Three-quarters of new deputy High Court judges went to Oxbridge

Fitzpatrick: grew up on council estate

Three-quarters of new deputy High Court judges, announced yesterday, are Oxbridge graduates, it has emerged.

Some 24 of the new cohort of 32 – from which the future senior judiciary will be chosen – attended the two elite universities, with a further three educated at leading London universities.

Nine of the 32 are women, and just one a person of colour.

However, state education before university is well represented, with around half – at least 15 – of the new judges educated at either grammar or comprehensive schools.

Women make up nine of the total, while 23 are men. All but six are QCs.
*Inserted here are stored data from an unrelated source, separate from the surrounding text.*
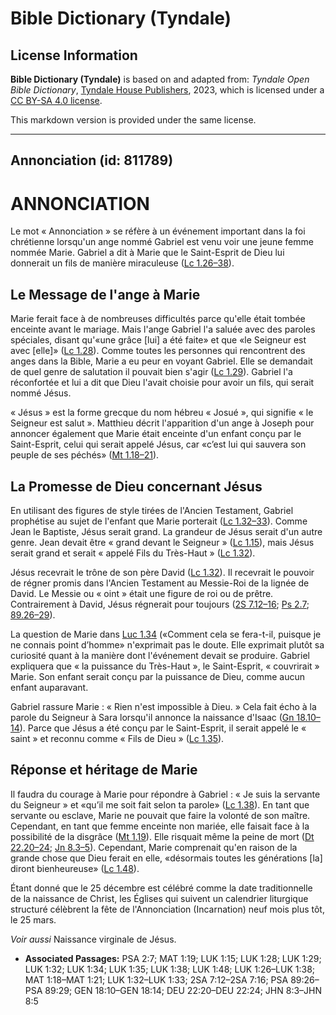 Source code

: # Bible Dictionary (Tyndale)

## License Information

**Bible Dictionary (Tyndale)** is based on and adapted from: _Tyndale Open Bible Dictionary_, [Tyndale House Publishers](https://tyndaleopenresources.com/), 2023, which is licensed under a [CC BY-SA 4.0 license](https://creativecommons.org/licenses/by-sa/4.0/legalcode.en).

This markdown version is provided under the same license.



--------------------------------

## Annonciation (id: 811789)

ANNONCIATION
============

Le mot « Annonciation » se réfère à un événement important dans la foi chrétienne lorsqu'un ange nommé Gabriel est venu voir une jeune femme nommée Marie. Gabriel a dit à Marie que le Saint\-Esprit de Dieu lui donnerait un fils de manière miraculeuse ([Lc 1\.26–38](https://ref.ly/Luke1:26-Luke1:38)).

Le Message de l'ange à Marie
----------------------------

Marie ferait face à de nombreuses difficultés parce qu'elle était tombée enceinte avant le mariage. Mais l'ange Gabriel l'a saluée avec des paroles spéciales, disant qu'«une grâce \[lui] a été faite» et que «le Seigneur est avec \[elle]» ([Lc 1\.28](https://ref.ly/Luke1:28)). Comme toutes les personnes qui rencontrent des anges dans la Bible, Marie a eu peur en voyant Gabriel. Elle se demandait de quel genre de salutation il pouvait bien s'agir ([Lc 1\.29](https://ref.ly/Luke1:29)). Gabriel l'a réconfortée et lui a dit que Dieu l'avait choisie pour avoir un fils, qui serait nommé Jésus.

« Jésus » est la forme grecque du nom hébreu « Josué », qui signifie « le Seigneur est salut ». Matthieu décrit l'apparition d'un ange à Joseph pour annoncer également que Marie était enceinte d'un enfant conçu par le Saint\-Esprit, celui qui serait appelé Jésus, car «c’est lui qui sauvera son peuple de ses péchés» ([Mt 1\.18–21](https://ref.ly/Matt1:18-Matt1:21)).

La Promesse de Dieu concernant Jésus
------------------------------------

En utilisant des figures de style tirées de l'Ancien Testament, Gabriel prophétise au sujet de l'enfant que Marie porterait ([Lc 1\.32–33](https://ref.ly/Luke1:32-Luke1:33)). Comme Jean le Baptiste, Jésus serait grand. La grandeur de Jésus serait d'un autre genre. Jean devait être « grand devant le Seigneur » ([Lc 1\.15](https://ref.ly/Luke1:15)), mais Jésus serait grand et serait « appelé Fils du Très\-Haut » ([Lc 1\.32](https://ref.ly/Luke1:32)).

Jésus recevrait le trône de son père David ([Lc 1\.32](https://ref.ly/Luke1:32)). Il recevrait le pouvoir de régner promis dans l'Ancien Testament au Messie\-Roi de la lignée de David. Le Messie ou « oint » était une figure de roi ou de prêtre. Contrairement à David, Jésus régnerait pour toujours ([2S 7\.12–16](https://ref.ly/2Sam7:12-2Sam7:16); [Ps 2\.7](https://ref.ly/Ps2:7); [89\.26–29](https://ref.ly/Ps89:26-Ps89:29)).

La question de Marie dans [Luc 1\.34](https://ref.ly/Luke1:34) («Comment cela se fera\-t\-il, puisque je ne connais point d’homme» n'exprimait pas le doute. Elle exprimait plutôt sa curiosité quant à la manière dont l'événement devait se produire. Gabriel expliquera que « la puissance du Très\-Haut », le Saint\-Esprit, « couvrirait » Marie. Son enfant serait conçu par la puissance de Dieu, comme aucun enfant auparavant.

Gabriel rassure Marie : « Rien n'est impossible à Dieu. » Cela fait écho à la parole du Seigneur à Sara lorsqu'il annonce la naissance d'Isaac ([Gn 18\.10–14](https://ref.ly/Gen18:10-Gen18:14)). Parce que Jésus a été conçu par le Saint\-Esprit, il serait appelé le « saint » et reconnu comme « Fils de Dieu » ([Lc 1\.35](https://ref.ly/Luke1:35)).

Réponse et héritage de Marie
----------------------------

Il faudra du courage à Marie pour répondre à Gabriel : « Je suis la servante du Seigneur » et «qu’il me soit fait selon ta parole» ([Lc 1\.38](https://ref.ly/Luke1:38)). En tant que servante ou esclave, Marie ne pouvait que faire la volonté de son maître. Cependant, en tant que femme enceinte non mariée, elle faisait face à la possibilité de la disgrâce ([Mt 1\.19](https://ref.ly/Matt1:19)). Elle risquait même la peine de mort ([Dt 22\.20–24](https://ref.ly/Deut22:20-Deut22:24); [Jn 8\.3–5](https://ref.ly/John8:3-John8:5)). Cependant, Marie comprenait qu'en raison de la grande chose que Dieu ferait en elle, «désormais toutes les générations \[la] diront bienheureuse» ([Lc 1\.48](https://ref.ly/Luke1:48)).

Étant donné que le 25 décembre est célébré comme la date traditionnelle de la naissance de Christ, les Églises qui suivent un calendrier liturgique structuré célèbrent la fête de l'Annonciation (Incarnation) neuf mois plus tôt, le 25 mars.

*Voir aussi* Naissance virginale de Jésus.

* **Associated Passages:** PSA 2:7; MAT 1:19; LUK 1:15; LUK 1:28; LUK 1:29; LUK 1:32; LUK 1:34; LUK 1:35; LUK 1:38; LUK 1:48; LUK 1:26–LUK 1:38; MAT 1:18–MAT 1:21; LUK 1:32–LUK 1:33; 2SA 7:12–2SA 7:16; PSA 89:26–PSA 89:29; GEN 18:10–GEN 18:14; DEU 22:20–DEU 22:24; JHN 8:3–JHN 8:5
Among the 32 are four solicitors: Adam Johnson QC of City giant Herbert Smith Freehills, one-time criminal lawyer Margaret Obi – now an independent legal assessor and chairperson for various statutory bodies – employment lawyer turned circuit judge Mary Stacey, and Pat Treacy, an EU/competition law partner and newly elected senior partner of London firm Bristows.

A further one, Sam Grodzinski QC, started out as a commercial litigation solicitor before becoming a barrister.

The new judges’ biographies published by the Judicial Appointments Commission go out of their way to emphasise diversity characteristics, with a number pointing out that the successful applicant was either the first of his or her family to become a lawyer, or attend university, or grew up on a council estate, and so forth.

For example, noting that Francis Fitzpatrick QC “grew up on a council estate in Birmingham” and went on to grammar school, the commission points out he was “one of the first in his family to attend university and the first to become a lawyer”.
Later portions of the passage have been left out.